Wednesday, January 6, 2010

Powerpoint and the War

Matt Yglesias links to this paper that argues Word, not PowerPoint, should be the tool for intelligence officers.

This is true, but I think it has the causality reversed. The intelligence bureaucracy, and I'd even argue most bureaucracies are flooded with information due to the ever increasing power of information and communication technologies. The interpretation and analysis of this information creates even more information. For example, the creation of a presentation or a written report is, in point of fact, more information. So, filtering through all this information, which is coming very fast, only allows time and resources for the most meager of analysis -- which gives you a PowerPoint presentation. A word document intelligence report takes longer to write, and my very well be out of date once completed.

My point here is that it's not using Word or PowerPoint that really matters. It's the level of analysis. A strategic assessment should be written in word because it is a length and hopefully thoughtful review. A daily briefing of the status for the day ought to be a PowerPoint presentation because it has to change so quickly and focuses on a few key metrics.
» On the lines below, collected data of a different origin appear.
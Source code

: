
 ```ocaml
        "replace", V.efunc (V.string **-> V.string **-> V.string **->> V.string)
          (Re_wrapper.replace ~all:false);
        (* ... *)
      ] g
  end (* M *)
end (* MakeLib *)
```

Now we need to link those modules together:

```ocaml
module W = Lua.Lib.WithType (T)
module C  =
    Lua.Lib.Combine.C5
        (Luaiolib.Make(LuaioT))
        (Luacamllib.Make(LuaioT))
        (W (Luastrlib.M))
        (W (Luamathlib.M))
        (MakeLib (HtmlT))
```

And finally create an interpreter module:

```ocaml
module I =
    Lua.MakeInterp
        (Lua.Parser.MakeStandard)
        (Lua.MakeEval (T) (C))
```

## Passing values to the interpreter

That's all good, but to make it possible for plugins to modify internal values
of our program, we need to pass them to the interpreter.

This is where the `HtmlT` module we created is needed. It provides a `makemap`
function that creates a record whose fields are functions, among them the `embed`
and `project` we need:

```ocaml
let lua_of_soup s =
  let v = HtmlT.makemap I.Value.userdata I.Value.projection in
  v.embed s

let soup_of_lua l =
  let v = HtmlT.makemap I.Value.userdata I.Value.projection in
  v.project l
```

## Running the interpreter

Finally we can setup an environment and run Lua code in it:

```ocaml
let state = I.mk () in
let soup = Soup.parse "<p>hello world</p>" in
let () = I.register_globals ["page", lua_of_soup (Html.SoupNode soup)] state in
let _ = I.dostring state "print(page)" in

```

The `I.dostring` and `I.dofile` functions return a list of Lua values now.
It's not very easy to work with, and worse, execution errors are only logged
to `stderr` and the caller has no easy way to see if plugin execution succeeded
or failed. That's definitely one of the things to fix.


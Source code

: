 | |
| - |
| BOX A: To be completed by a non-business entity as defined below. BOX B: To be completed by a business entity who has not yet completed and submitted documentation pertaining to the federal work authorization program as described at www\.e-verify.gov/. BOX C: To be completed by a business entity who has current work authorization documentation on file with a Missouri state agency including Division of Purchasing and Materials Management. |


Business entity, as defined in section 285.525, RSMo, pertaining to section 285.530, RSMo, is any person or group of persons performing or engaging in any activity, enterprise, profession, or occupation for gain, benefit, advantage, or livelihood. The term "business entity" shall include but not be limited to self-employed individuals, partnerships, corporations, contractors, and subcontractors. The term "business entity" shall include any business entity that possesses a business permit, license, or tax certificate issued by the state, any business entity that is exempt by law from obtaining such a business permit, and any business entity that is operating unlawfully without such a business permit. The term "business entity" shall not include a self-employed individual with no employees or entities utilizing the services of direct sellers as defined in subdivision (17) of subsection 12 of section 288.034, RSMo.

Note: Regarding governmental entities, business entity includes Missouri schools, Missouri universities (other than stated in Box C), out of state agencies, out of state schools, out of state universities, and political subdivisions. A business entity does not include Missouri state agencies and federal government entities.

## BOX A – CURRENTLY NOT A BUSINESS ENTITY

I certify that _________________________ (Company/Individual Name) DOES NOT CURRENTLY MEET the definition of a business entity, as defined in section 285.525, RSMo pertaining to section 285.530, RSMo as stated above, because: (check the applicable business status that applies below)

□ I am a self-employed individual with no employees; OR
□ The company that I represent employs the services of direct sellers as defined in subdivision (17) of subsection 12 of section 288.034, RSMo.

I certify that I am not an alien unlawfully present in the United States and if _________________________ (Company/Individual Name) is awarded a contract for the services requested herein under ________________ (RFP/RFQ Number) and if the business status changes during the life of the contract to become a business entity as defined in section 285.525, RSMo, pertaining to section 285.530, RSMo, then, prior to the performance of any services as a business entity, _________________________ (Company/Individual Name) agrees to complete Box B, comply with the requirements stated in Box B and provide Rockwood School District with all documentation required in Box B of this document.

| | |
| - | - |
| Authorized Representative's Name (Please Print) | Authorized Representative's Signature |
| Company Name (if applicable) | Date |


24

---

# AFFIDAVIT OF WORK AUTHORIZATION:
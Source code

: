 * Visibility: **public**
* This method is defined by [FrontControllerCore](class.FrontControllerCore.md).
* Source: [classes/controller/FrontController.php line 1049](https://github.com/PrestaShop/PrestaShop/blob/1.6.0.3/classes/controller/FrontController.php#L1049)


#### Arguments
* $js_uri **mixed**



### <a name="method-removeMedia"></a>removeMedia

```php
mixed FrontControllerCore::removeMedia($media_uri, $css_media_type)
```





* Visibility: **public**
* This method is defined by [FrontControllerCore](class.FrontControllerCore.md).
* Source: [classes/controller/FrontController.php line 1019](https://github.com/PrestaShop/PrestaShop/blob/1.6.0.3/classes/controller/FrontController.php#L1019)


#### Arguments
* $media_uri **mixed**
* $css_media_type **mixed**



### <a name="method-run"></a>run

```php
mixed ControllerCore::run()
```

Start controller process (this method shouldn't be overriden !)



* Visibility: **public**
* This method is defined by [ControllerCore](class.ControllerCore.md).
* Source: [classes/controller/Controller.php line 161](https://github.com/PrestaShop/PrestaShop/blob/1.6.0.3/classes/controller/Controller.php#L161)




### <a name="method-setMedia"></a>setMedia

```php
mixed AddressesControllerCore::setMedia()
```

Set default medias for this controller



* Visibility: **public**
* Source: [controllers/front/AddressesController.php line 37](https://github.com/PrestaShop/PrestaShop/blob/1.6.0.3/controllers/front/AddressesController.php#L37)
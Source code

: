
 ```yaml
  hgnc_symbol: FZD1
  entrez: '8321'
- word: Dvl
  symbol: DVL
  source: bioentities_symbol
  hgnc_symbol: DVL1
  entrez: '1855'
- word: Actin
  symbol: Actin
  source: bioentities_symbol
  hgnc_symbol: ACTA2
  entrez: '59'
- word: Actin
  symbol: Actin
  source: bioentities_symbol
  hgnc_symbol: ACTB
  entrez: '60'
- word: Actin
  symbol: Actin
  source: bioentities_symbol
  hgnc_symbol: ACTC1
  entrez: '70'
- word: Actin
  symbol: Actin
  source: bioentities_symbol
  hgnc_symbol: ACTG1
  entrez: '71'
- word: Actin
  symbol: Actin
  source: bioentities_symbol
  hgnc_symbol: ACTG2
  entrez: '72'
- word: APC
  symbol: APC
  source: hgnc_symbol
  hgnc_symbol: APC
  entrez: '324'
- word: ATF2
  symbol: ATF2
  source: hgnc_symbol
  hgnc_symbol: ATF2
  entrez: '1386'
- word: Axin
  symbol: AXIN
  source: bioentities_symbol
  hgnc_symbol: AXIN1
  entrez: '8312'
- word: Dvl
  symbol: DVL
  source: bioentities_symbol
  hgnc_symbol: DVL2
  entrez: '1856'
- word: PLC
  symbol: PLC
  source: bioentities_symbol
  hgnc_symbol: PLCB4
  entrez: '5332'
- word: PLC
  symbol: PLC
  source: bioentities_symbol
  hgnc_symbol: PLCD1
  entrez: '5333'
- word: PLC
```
To the extent that the DoD relies on PowerPoint it belies its lack of thoughtful analysis. I'm the first to acknowledge that technology does influence the message. And so using pervasiveness of PowerPoint reinforces this lack of thoughtful analysis, but it is not the root cause. Bureaucracies faced with overwhelming information and the need to react quickly are forced to boil the information down quickly and cheaply. Thus, the move toward PowerPoint. It's a consequence of a deeper problem. If the solution presented is merely switching to Word, then might just make the problem worse. It's not a technological problem. It's a human one.

What I find most interesting is that we have the mistaken belief that more information and better technology can solve our problems. Take the underwear bomber. The government had the info, but they couldn't connect the dots. Many think this is because we don't have the proper technology in place. And perhaps in this specific instance there is a way in which we could have linked databases so that this person would've been caught. But there will always be something else that won't be caught. Our biggest mistake in the War on Terror is the belief that technology will defeat what is a human problem.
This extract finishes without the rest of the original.